NEW YORK (CNNMoney) — There’s no holding back the Santa Claus rally.
The Dow and S&P 500 climbed 0.5% to new records Monday, while the Nasdaq jumped more than 1% to a fresh 13-year high.
Investors were feeling increasingly confident after the head of the International Monetary Fund, Christine Lagarde, said her organization was much more upbeat about the U.S. economic recovery.
“We see a lot more certainty for 2014,” Lagarde said in an interview Sunday on NBC. She said the IMF would raise its forecast for the U.S. economy, in part because Congress had passed a budget and the Federal Reserve decided to begin reducing monetary stimulus based on the improving U.S. job market.
The day’s gains build upon a strong performance last week. All three indexes jumped between 2% and 3% last week, thanks to a huge Federal Reserve taper-inspired rally and a stronger-than-expected reading on U.S. economic growth during the third quarter.
While a so-called Santa Claus rally may continue to fuel stocks into record territory, trading volume is expected to remain light due to the holiday-shortened week. The market is only open for a half-day trading on Tuesday (Christmas Eve) and is closed on Wednesday for Christmas.
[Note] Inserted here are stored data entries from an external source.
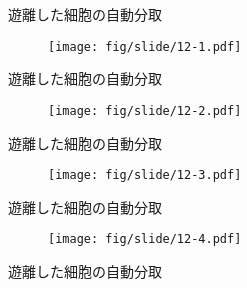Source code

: \begin{frame}{遊離した細胞の自動分取}
    \begin{figure}[t]
        \centering
        \texttt{[image: fig/slide/12-1.pdf]}
    \end{figure}
\end{frame}
\begin{frame}[noframenumbering]{遊離した細胞の自動分取}
    \begin{figure}[t]
        \centering
        \texttt{[image: fig/slide/12-2.pdf]}
    \end{figure}
\end{frame}
\begin{frame}[noframenumbering]{遊離した細胞の自動分取}
    \begin{figure}[t]
        \centering
        \texttt{[image: fig/slide/12-3.pdf]}
    \end{figure}
\end{frame}
\begin{frame}[noframenumbering]{遊離した細胞の自動分取}
    \begin{figure}[t]
        \centering
        \texttt{[image: fig/slide/12-4.pdf]}
    \end{figure}
\end{frame}
\begin{frame}[noframenumbering]{遊離した細胞の自動分取}
    \begin{figure}
    \end{figure}
\end{frame}
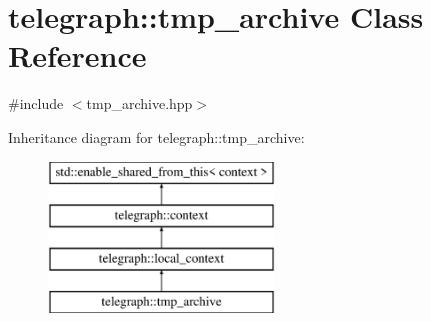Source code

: \hypertarget{classtelegraph_1_1tmp__archive}{}\section{telegraph\+:\+:tmp\+\_\+archive Class Reference}
\label{classtelegraph_1_1tmp__archive}


{\ttfamily \#include $<$tmp\+\_\+archive.\+hpp$>$}

Inheritance diagram for telegraph\+:\+:tmp\+\_\+archive\+:\begin{figure}[H]
\begin{center}
\leavevmode
\includegraphics[height=4.000000cm]{classtelegraph_1_1tmp__archive}
\end{center}
\end{figure}
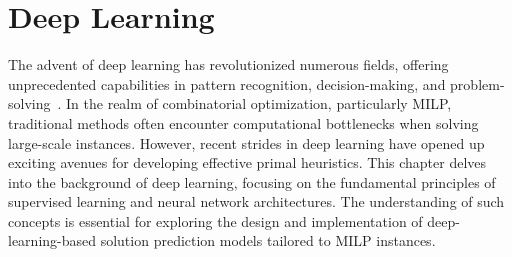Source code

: 

\chapter{Deep Learning}\label{chap:deep-learning}

The advent of deep learning has revolutionized numerous fields, offering unprecedented capabilities in pattern recognition, decision-making, and problem-solving~\cite{Goodfellow-et-al-2016}.
In the realm of combinatorial optimization, particularly MILP, traditional methods often encounter computational bottlenecks when solving large-scale instances.
However, recent strides in deep learning have opened up exciting avenues for developing effective primal heuristics.
This chapter delves into the background of deep learning, focusing on the fundamental principles of supervised learning and neural network architectures.
The understanding of such concepts is essential for exploring the design and implementation of deep-learning-based solution prediction models tailored to MILP instances.



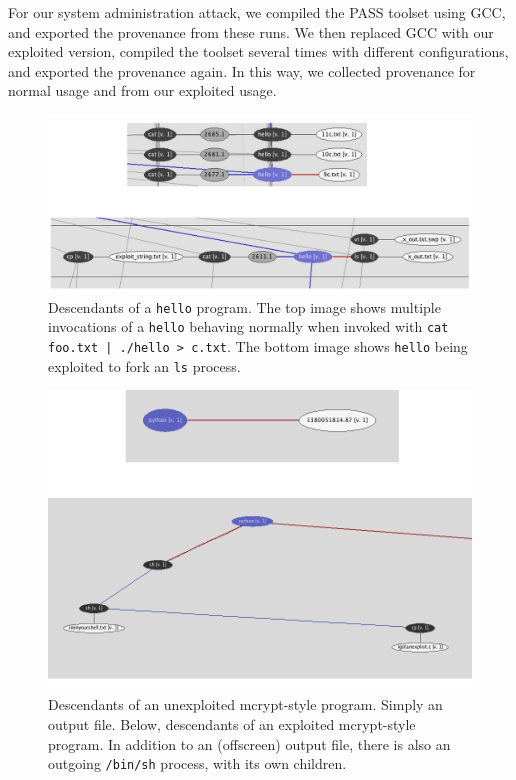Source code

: \documentclass[10pt,twocolumn]{article}
\begin{document}
For our system administration attack, we compiled the PASS toolset using GCC, and exported the provenance from these runs. We then replaced GCC with our exploited version, compiled the toolset several times with different configurations, and exported the provenance again. In this way, we collected provenance for normal usage and from our exploited usage.
\begin{figure}
  \label{hello-orbiter}
  \caption{Descendants of a \texttt{hello} program. The top image shows multiple invocations of a \texttt{hello} behaving normally when invoked with \texttt{cat foo.txt | ./hello > c.txt}. The bottom image shows \texttt{hello} being exploited to fork an \texttt{ls} process.} 
  \centering
    \includegraphics[width=\textwidth]{img/hello.png}
\end{figure}
\begin{figure}
  \label{mcrypt-orbiter}
  \caption{Descendants of an unexploited mcrypt-style program. Simply an output file. Below, descendants of an exploited mcrypt-style program. In addition to an (offscreen) output file, there is also an outgoing \texttt{/bin/sh} process, with its own children.}
  \centering
    \includegraphics[width=\textwidth]{img/mcrypt.png}
\end{figure}
\end{document}
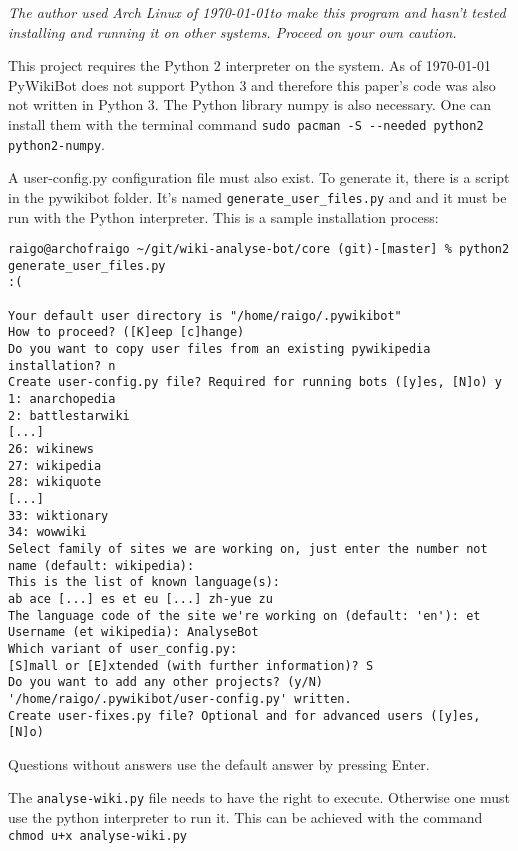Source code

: \emph{The author used Arch Linux of \today to make this program and hasn't
tested installing and running it on other systems. Proceed on your own caution.}

This project requires the Python 2 interpreter on the system. As of \today
PyWikiBot does not support Python 3 and therefore this paper's code was also not
written in Python 3. The Python library numpy is also necessary.
One can install them with the terminal command 
\verb;sudo pacman -S --needed python2 python2-numpy;.

A user-config.py configuration file must also exist. To generate it, there is a
script in the pywikibot folder. It's named \verb;generate_user_files.py; and and
it must be run with the Python interpreter. This is a sample installation
process:
\begin{verbatim}
raigo@archofraigo ~/git/wiki-analyse-bot/core (git)-[master] % python2 generate_user_files.py                                                                               :(

Your default user directory is "/home/raigo/.pywikibot"
How to proceed? ([K]eep [c]hange) 
Do you want to copy user files from an existing pywikipedia installation? n
Create user-config.py file? Required for running bots ([y]es, [N]o) y
1: anarchopedia
2: battlestarwiki
[...]
26: wikinews
27: wikipedia
28: wikiquote
[...]
33: wiktionary
34: wowwiki
Select family of sites we are working on, just enter the number not name (default: wikipedia): 
This is the list of known language(s):
ab ace [...] es et eu [...] zh-yue zu
The language code of the site we're working on (default: 'en'): et
Username (et wikipedia): AnalyseBot
Which variant of user_config.py:
[S]mall or [E]xtended (with further information)? S
Do you want to add any other projects? (y/N)
'/home/raigo/.pywikibot/user-config.py' written.
Create user-fixes.py file? Optional and for advanced users ([y]es, [N]o) 
\end{verbatim}
Questions without answers use the default answer by pressing Enter.

The \verb;analyse-wiki.py; file needs to have the right to execute. Otherwise
one must use the python interpreter to run it. This can be achieved with the
command \verb;chmod u+x analyse-wiki.py;
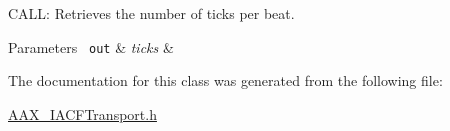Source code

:C\+A\+LL\+: Retrieves the number of ticks per beat. 


\begin{DoxyParams}[1]{Parameters}
\mbox{\texttt{ out}}  & {\em ticks} & \\
\hline
\end{DoxyParams}


The documentation for this class was generated from the following file\+:\begin{DoxyCompactItemize}
\item 
\mbox{\hyperlink{a00557}{A\+A\+X\+\_\+\+I\+A\+C\+F\+Transport.\+h}}\end{DoxyCompactItemize}
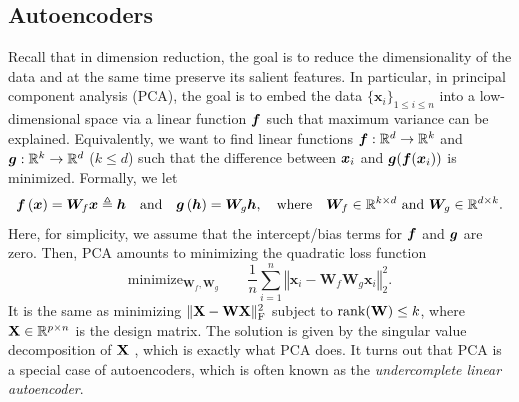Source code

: \subsection{Autoencoders}
Recall that in dimension reduction, the goal is to reduce the dimensionality of the data and at the same time preserve its salient features. In particular, in principal component analysis (PCA), the goal is to embed the data $\{\bm{x}_{i}\}_{1\leq i\leq n}$ into a low-dimensional space via a linear function $\text{\boldmath $f$}$ such that maximum variance can be explained. Equivalently, we want to find linear functions $\text{\boldmath $f$}: \mathbb{R}^d \to \mathbb{R}^k$ and $\text{\boldmath $g$}: \mathbb{R}^k \to \mathbb{R}^d$ ($k \le d$) such that the difference between $\text{\boldmath $x$}_i$ and $\text{\boldmath $g$}(\text{\boldmath $f$}(\text{\boldmath $x$}_i))$ is minimized. Formally, we let
\[
\text{\boldmath $f$}\left(\bm{x}\right)=\bm{W}_f\bm{x}\triangleq \text{\boldmath $h$} \quad\text{and}\quad \text{\boldmath $g$}\left(\bm{h}\right)=\bm{W}_g\bm{h}, \quad \text{where}\quad\bm{W}_f\in\mathbb{R}^{k\times d}\text{ and } \bm{W}_g\in\mathbb{R}^{d\times k}.
\]
Here, for simplicity, we assume that the intercept/bias terms for $\text{\boldmath $f$}$ and $\text{\boldmath $g$}$ are zero. Then, PCA amounts to minimizing the quadratic loss function
\begin{equation}
\text{minimize}_{\bm{W}_f, \bm{W}_g}\qquad \frac{1}{n} \sum_{i=1}^{n}\left\Vert \bm{x}_i-\bm{W}_f\bm{W}_g\bm{x}_i\right\Vert _{2}^{2}.\label{eq:linear-AE}
\end{equation}
It is the same as minimizing $\| \mathrm{\bf X} - \mathrm{\bf W} \mathrm{\bf X} \|_{\mathrm{F}}^2$ subject to $\mathrm{rank}(\mathrm{\bf W}) \le k$, where $\mathrm{\bf X}\in \mathbb{R}^{p\times n}$ is the design matrix. The solution is given by the singular value decomposition of $\mathrm{\bf X}$ \citep[Thm.~2.4.8]{golub2013matrix}, which is exactly what PCA does. It turns out that PCA is a special case of autoencoders, which is often known as the \textit{undercomplete linear autoencoder}.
What’s moving: The market got a boost from Apple’s stock, which surged almost 4%, after the company announced it had inked a deal with China Mobil, the world’s largest carrier with about 700 million subscribers. Apple is No. 1 or No. 2 in almost all other countries where it sells the iPhone, but has lagged behind its competitors in China.
Most traders on StockTwits seemed to like the deal.
“Deal with China Mobile is official signal that $AAPL will finally go above $1000/ share,” predicted GoldenParachute.
And StockTwits user StrayTrader said, “$AAPL no matter how you slice it, this thing goes higher from here.
But a few traders worried that the China Mobil deal won’t be enough to sustain Apple’s stock rally.
“I dont see 100,000,000 iPhones sold next quarter even with ChinaMobile,” said RealFanboy101. “Stagnant. Bearish.”
AllEyesOnEd said he needs “to see some expansion into Central African Republic before I believe in this $AAPL pop.”
Shares of Apple rival BlackBerry also continued to surge. On Friday, shares of Blackberry jumped 15% as investors dismissed the company’s huge loss and cheered interim CEO John Chen and a new partnership with Foxconn. Shares gained another 3.6% on Monday.
“$BBRY John Chen is a fast mover,” said TranscendAsset. “Good for the business.”
TruthTrader said institutional investors like fund managers know there is more room for BlackBerry to run.
“People want more choices than Apple and Samsung,” she added.
That market also got a lift from social media company Facebook, which debuted as part of the S&P 500. Shares rose almost 5% as investors added the stock to their index funds.
Shares of retailers Men’s Warehouse and Jos. A. Bank fell. Jos. A Bank rejected last month’s buyout offer from Men’s Warehouse.
In international markets, China has been grabbing the headlines as investors continue to worry about a cash crunch. However, the Chinese central bank said it had pumped liquidity into the system, leading Asian stock markets to notch up modest gains Monday.
The main European markets closed sharply higher. The Tokyo Stock Exchange was closed for a holiday.